• Exercise instructions
Only the lines from the one containing "### BE: Build and Deployment" through the last line of the entries are wanted. Transcribe them exactly.

• Data for analysis
╭──

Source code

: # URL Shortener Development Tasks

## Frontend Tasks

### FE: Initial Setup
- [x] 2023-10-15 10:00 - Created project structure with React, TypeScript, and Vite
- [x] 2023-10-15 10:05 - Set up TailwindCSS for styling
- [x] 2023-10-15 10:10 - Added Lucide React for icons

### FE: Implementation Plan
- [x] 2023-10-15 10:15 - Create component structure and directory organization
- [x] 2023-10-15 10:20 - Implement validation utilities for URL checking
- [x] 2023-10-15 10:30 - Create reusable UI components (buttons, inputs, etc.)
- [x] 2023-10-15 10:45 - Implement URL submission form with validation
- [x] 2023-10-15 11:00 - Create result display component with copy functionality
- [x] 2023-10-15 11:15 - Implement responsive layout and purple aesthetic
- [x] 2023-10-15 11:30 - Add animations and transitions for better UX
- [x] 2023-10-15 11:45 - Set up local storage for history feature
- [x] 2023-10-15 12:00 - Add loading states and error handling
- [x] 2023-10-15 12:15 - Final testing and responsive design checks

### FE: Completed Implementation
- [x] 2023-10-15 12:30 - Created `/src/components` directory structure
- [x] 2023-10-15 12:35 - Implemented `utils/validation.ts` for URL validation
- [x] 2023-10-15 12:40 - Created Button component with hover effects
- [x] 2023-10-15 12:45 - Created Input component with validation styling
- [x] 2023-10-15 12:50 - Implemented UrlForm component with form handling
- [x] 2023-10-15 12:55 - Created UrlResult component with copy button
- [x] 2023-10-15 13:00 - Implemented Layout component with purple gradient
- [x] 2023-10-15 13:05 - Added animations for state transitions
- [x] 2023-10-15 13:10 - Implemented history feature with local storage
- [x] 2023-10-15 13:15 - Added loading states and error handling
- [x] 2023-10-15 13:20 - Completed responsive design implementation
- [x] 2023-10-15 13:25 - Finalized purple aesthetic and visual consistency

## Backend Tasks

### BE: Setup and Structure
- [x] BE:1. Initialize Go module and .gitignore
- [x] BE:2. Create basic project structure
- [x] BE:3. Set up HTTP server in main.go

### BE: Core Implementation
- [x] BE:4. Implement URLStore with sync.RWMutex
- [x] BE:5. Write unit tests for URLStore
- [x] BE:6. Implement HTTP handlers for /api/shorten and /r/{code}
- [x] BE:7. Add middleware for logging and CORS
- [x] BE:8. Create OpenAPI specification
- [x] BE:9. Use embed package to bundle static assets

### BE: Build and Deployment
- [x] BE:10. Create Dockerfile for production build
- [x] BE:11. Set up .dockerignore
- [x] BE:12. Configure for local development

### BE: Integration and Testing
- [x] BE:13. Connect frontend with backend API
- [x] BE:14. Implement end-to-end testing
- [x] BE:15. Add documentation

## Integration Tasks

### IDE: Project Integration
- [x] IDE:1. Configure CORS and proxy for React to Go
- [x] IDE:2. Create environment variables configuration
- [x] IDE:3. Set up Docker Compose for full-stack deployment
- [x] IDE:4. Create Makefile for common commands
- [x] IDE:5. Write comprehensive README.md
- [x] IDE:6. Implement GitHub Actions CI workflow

╰──

• Result
### BE: Build and Deployment
- [x] BE:10. Create Dockerfile for production build
- [x] BE:11. Set up .dockerignore
- [x] BE:12. Configure for local development

### BE: Integration and Testing
- [x] BE:13. Connect frontend with backend API
- [x] BE:14. Implement end-to-end testing
- [x] BE:15. Add documentation

## Integration Tasks

### IDE: Project Integration
- [x] IDE:1. Configure CORS and proxy for React to Go
- [x] IDE:2. Create environment variables configuration
- [x] IDE:3. Set up Docker Compose for full-stack deployment
- [x] IDE:4. Create Makefile for common commands
- [x] IDE:5. Write comprehensive README.md
- [x] IDE:6. Implement GitHub Actions CI workflow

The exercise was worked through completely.